The lines you return should be those containing the string "importe", taken from the data below.

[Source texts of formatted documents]
--- START ---
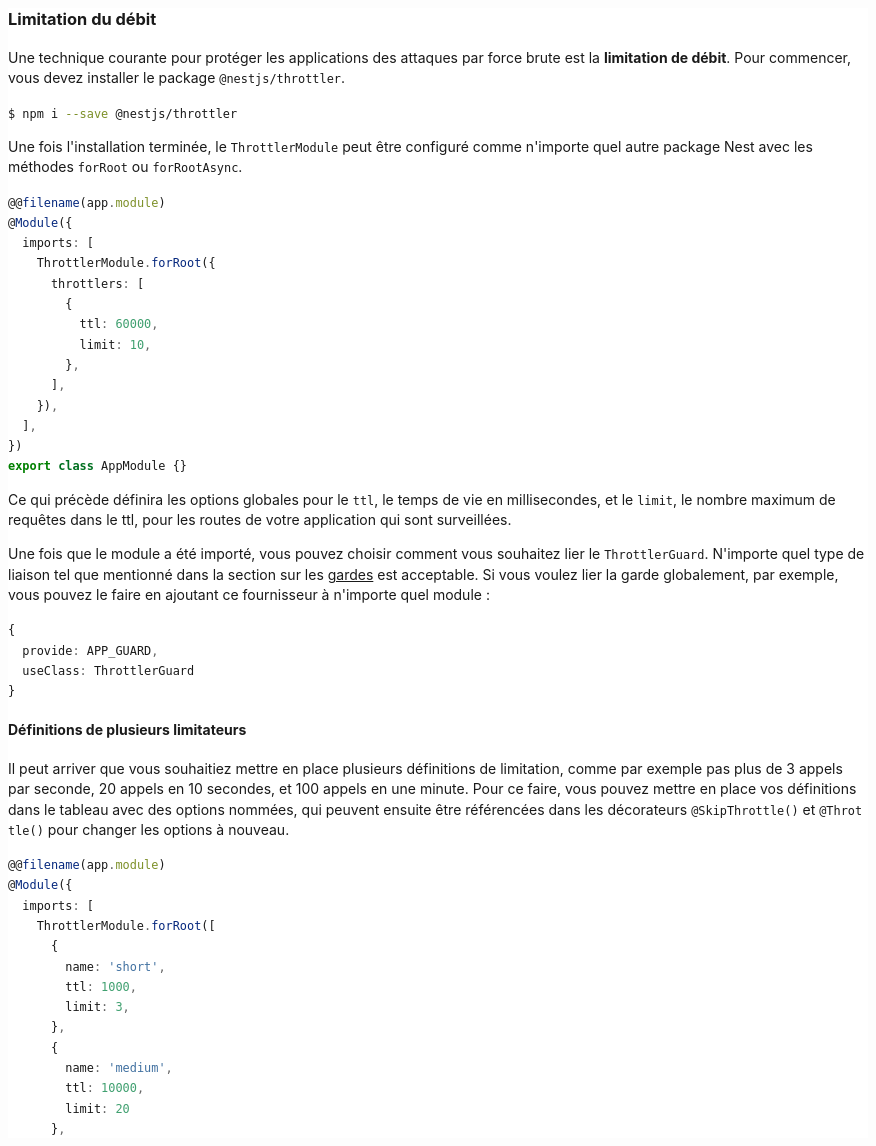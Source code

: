 ### Limitation du débit

Une technique courante pour protéger les applications des attaques par force brute est la **limitation de débit**. Pour commencer, vous devez installer le package `@nestjs/throttler`.

```bash
$ npm i --save @nestjs/throttler
```

Une fois l'installation terminée, le `ThrottlerModule` peut être configuré comme n'importe quel autre package Nest avec les méthodes `forRoot` ou `forRootAsync`.

```typescript
@@filename(app.module)
@Module({
  imports: [
    ThrottlerModule.forRoot({
      throttlers: [
        {
          ttl: 60000,
          limit: 10,
        },
      ],
    }),
  ],
})
export class AppModule {}
```

Ce qui précède définira les options globales pour le `ttl`, le temps de vie en millisecondes, et le `limit`, le nombre maximum de requêtes dans le ttl, pour les routes de votre application qui sont surveillées.

Une fois que le module a été importé, vous pouvez choisir comment vous souhaitez lier le `ThrottlerGuard`. N'importe quel type de liaison tel que mentionné dans la section sur les [gardes](/guards) est acceptable. Si vous voulez lier la garde globalement, par exemple, vous pouvez le faire en ajoutant ce fournisseur à n'importe quel module :

```typescript
{
  provide: APP_GUARD,
  useClass: ThrottlerGuard
}
```

#### Définitions de plusieurs limitateurs

Il peut arriver que vous souhaitiez mettre en place plusieurs définitions de limitation, comme par exemple pas plus de 3 appels par seconde, 20 appels en 10 secondes, et 100 appels en une minute. Pour ce faire, vous pouvez mettre en place vos définitions dans le tableau avec des options nommées, qui peuvent ensuite être référencées dans les décorateurs `@SkipThrottle()` et `@Throttle()` pour changer les options à nouveau.

```typescript
@@filename(app.module)
@Module({
  imports: [
    ThrottlerModule.forRoot([
      {
        name: 'short',
        ttl: 1000,
        limit: 3,
      },
      {
        name: 'medium',
        ttl: 10000,
        limit: 20
      },
```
--- END ---
§ Completed exercise:
Une fois l'installation terminée, le `ThrottlerModule` peut être configuré comme n'importe quel autre package Nest avec les méthodes `forRoot` ou `forRootAsync`.
Une fois que le module a été importé, vous pouvez choisir comment vous souhaitez lier le `ThrottlerGuard`. N'importe quel type de liaison tel que mentionné dans la section sur les [gardes](/guards) est acceptable. Si vous voulez lier la garde globalement, par exemple, vous pouvez le faire en ajoutant ce fournisseur à n'importe quel module :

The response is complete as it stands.